The Marine Institute successfully bid for PANACHE, an EU INTERREG Priority 4 Objective 2 project with a global budget of €4.8 million. The aim of PANACHE was to develop a stronger and more coherent approach to the management, monitoring and involvement of stakeholders for Marine Protected Areas (MPAs) in the Channel. There are significant efforts taking place in England and France to utilise MPAs to meet European and International biodiversity protection obligations; this project provided a mechanism to ensure that approaches being taken on both sides of the Channel are more coherent and effective. The project brought together 14 partners with technical, stakeholder engagement and management expertise and was led by the French MPA Agency.
​This project closely aligned with VALMER and together both projects focused on improved management, sustainable use and protection of the Channel marine area.

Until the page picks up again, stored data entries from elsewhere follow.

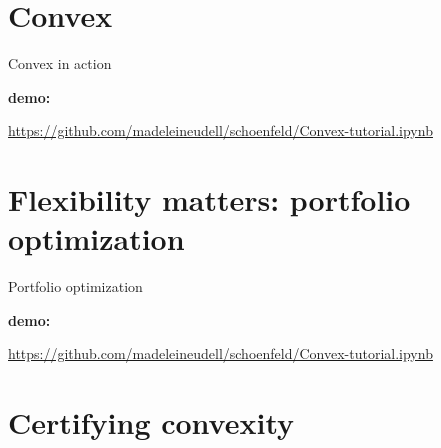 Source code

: \documentclass[presentation]{beamer}
\newcommand{\convex}{Convex\xspace}
\begin{document}
%
%

\section{\convex}

\begin{frame}{\convex in action}

\textbf{demo:}
\begin{center}
\url{https://github.com/madeleineudell/schoenfeld/Convex-tutorial.ipynb}
\end{center}

\end{frame}

\section{Flexibility matters: portfolio optimization}

\begin{frame}{Portfolio optimization}

\textbf{demo:}
\begin{center}
\url{https://github.com/madeleineudell/schoenfeld/Convex-tutorial.ipynb}
\end{center}

\end{frame}

\section{Certifying convexity}
\end{document}
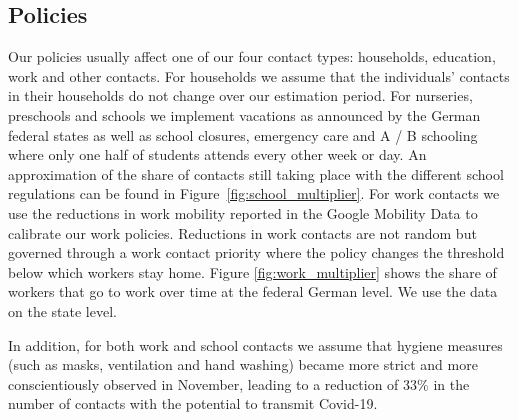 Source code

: \subsection{Policies}
\label{subsec:policies}

Our policies usually affect one of our four contact types: households, education, work
and other contacts.
For households we assume that the individuals' contacts in their households do not change
over our estimation period.
For nurseries, preschools and schools we implement vacations as announced by the German
federal states as well as school closures, emergency care and A / B schooling where only
one half of students attends every other week or day.
An approximation of the share of contacts still taking place with the different school
regulations can be found in Figure~\ref{fig:school_multiplier}.
For work contacts we use the reductions in work mobility reported in the Google
Mobility Data \citep{Google2021} to calibrate our work policies. Reductions in work
contacts are not random but governed through a work contact priority where the policy
changes the threshold below which workers stay home. Figure \ref{fig:work_multiplier}
shows the share of workers that go to work over time at the federal German level. We use
the data on the state level.

In addition, for both work and school contacts we assume that hygiene measures (such as
masks, ventilation and hand washing) became more strict and more conscientiously observed
in November, leading to a reduction of 33\% in the number of contacts with the potential
to transmit Covid-19.


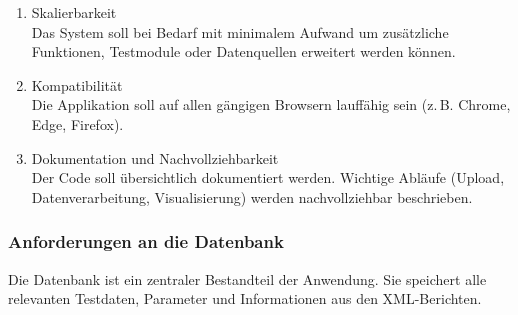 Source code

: \begin{enumerate}
  \item Skalierbarkeit \\
  Das System soll bei Bedarf mit minimalem Aufwand um zusätzliche Funktionen, Testmodule oder Datenquellen erweitert werden können.

  \item Kompatibilität \\
  Die Applikation soll auf allen gängigen Browsern lauffähig sein (z.\,B. Chrome, Edge, Firefox).

  \item Dokumentation und Nachvollziehbarkeit \\
  Der Code soll übersichtlich dokumentiert werden.
  Wichtige Abläufe (Upload, Datenverarbeitung, Visualisierung) werden nachvollziehbar beschrieben.
\end{enumerate}

\subsubsection{Anforderungen an die Datenbank}
\label{subsec:anforderungen-an-die-datenbank}

Die Datenbank ist ein zentraler Bestandteil der Anwendung.
Sie speichert alle relevanten Testdaten, Parameter und Informationen aus den XML-Berichten.

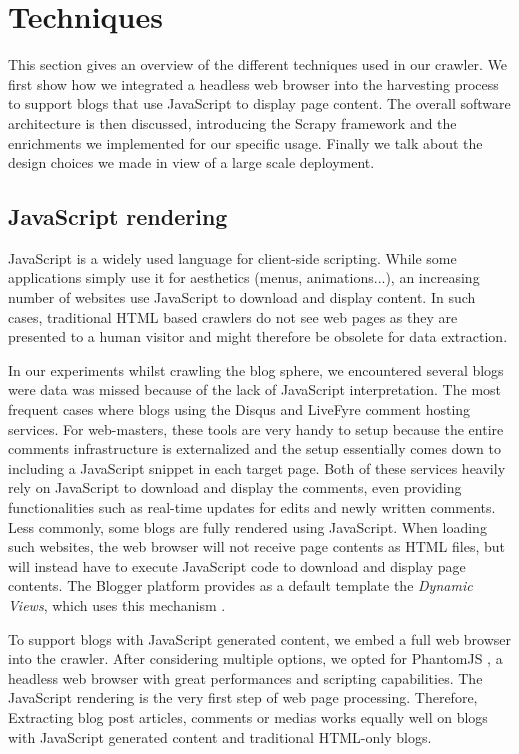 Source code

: \section{Techniques}

This section gives an overview of the different techniques used in our crawler. We first show how we integrated a headless web browser into the harvesting process to support blogs that use JavaScript to display page content. The overall software architecture is then discussed, introducing the Scrapy framework and the enrichments we implemented for our specific usage. Finally we talk about the design choices we made in view of a large scale deployment.


\subsection{JavaScript rendering}
JavaScript is a widely used language for client-side scripting. While some applications simply use it for aesthetics (menus, animations...), an increasing number of websites use JavaScript to download and display content. In such cases, traditional HTML based crawlers do not see web pages as they are presented to a human visitor and might therefore be obsolete for data extraction.

In our experiments whilst crawling the blog sphere, we encountered several blogs were data was missed because of the lack of JavaScript interpretation. The most frequent cases where blogs using the Disqus \cite{disqus2013} and LiveFyre \cite{livefyre2013} comment hosting services. For web-masters, these tools are very handy to setup because the entire comments infrastructure is externalized and the setup essentially comes down to including a JavaScript snippet in each target page. Both of these services heavily rely on JavaScript to download and display the comments, even providing functionalities such as real-time updates for edits and newly written comments. Less commonly, some blogs are fully rendered using JavaScript. When loading such websites, the web browser will not receive page contents as HTML files, but will instead have to execute JavaScript code to download and display page contents. The Blogger platform provides as a default template the \emph{Dynamic Views}, which uses this mechanism \cite{antinharasymiv2011}.

To support blogs with JavaScript generated content, we embed a full web browser into the crawler. After considering multiple options, we opted for PhantomJS \cite{phantomjs2013}, a headless web browser with great performances and scripting capabilities. The JavaScript rendering is the very first step of web page processing. Therefore, Extracting blog post articles, comments or medias works equally well on blogs with JavaScript generated content and traditional HTML-only blogs.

PANACHE aimed to enable a common approach to the way that MPAs are managed, monitored, and also looked at MPAs on a regional scale to evaluate whether the current and proposed network of areas meets ecological coherence criteria. It jointly developed a programme of stakeholder awareness and citizen science across the Channel area that aimed to increase awareness of MPAs amongst key community and stakeholder groups. In delivering these objectives, the project sought to build much closer co-operation between English and French government agencies, scientific institutions, private enterprises and voluntary organisations.
Two key PANACHE work packages were led by staff from the Marine Institute. Dr Emma Jackson developed a methodology to enable the existing MPA network to be assessed for its ecological coherence criteria established in science and international convention. Dr Sian Rees, Dr Emma Sheehan and Dr Lynda Rodwell built upon their experience of the ecological and socio-economic monitoring of Marine Protected Areas in the UK to work towards developing a transferable approach to monitoring MPAs in the Channel area.
Professor Martin Attrill, Director of the Marine Institute stated that,
“Involvement in the PANACHE project will build on the expertise of the MI research staff in the planning and management of MPAs, enable European collaboration and raise our profile as leaders in the development of methodologies for MPA monitoring and assessing ecological coherence.”